The Public Accounts Committee has joined the chorus of criticism of the universal credit programme with charges of failures in governance, planning, project management and financial control. The Committee’s report provides supplementary detail to the NAO findings published in September 2013.
Universal Credit will roll up six benefits into what is claimed to be a simpler system which encourages work.
The report is critical of the governance of the programme. It describes the failure of the Department for Work and Pensions to grasp the nature and enormity of the task and failure to monitor and challenge progress regularly.
This view echoes the NAO report which found that an important factor was the adoption of a systems development approach new to the Department.
The Committee’s examination of witnesses also exposed flaws in financial management. The MPs said: “We saw evidence that purchase orders with a total value of £8.7m were approved by a personal assistant to the Programme Director.
“In another case, two purchase orders, one for £22.6m and one for £1.1m, were approved by a personal assistant to the Programme Director whose delegated financial authority at the time of approvals was only £10m.
“When the Department made individual payments to suppliers these could not be linked to particular pieces of work that had been delivered.”
New information emerged from the report about the likely cost write off.

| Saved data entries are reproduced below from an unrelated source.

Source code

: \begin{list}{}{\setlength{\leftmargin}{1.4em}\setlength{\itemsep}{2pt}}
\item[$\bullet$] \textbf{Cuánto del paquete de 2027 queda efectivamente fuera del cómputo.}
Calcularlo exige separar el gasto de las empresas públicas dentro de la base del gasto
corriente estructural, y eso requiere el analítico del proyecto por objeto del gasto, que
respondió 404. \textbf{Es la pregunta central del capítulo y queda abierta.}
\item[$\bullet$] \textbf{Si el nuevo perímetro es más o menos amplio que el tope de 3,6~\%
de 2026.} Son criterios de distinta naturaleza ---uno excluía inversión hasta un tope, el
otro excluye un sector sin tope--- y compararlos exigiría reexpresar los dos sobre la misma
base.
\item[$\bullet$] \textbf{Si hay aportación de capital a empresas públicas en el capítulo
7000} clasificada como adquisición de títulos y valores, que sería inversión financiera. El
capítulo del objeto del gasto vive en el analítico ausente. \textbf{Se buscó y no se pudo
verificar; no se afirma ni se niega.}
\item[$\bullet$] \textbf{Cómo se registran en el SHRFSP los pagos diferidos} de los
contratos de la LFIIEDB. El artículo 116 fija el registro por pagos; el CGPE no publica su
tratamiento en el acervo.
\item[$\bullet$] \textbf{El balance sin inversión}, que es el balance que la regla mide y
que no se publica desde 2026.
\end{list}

Previously the figure was put at £34m. It is now expected that some £140m worth of IT assets, will have to be written off.
An internal review by the programme director has recently been concluded and according to the Guardian it presents ministers with the options of fixing the current system or creating a completely new web-based system. The department favours the former and the Cabinet Office the latter. The development of a web-based system would probably result in a write off of most of the “£425m spent on the programme so far.
It is understood that the internal review report has not been provided to the Public Accounts Committee.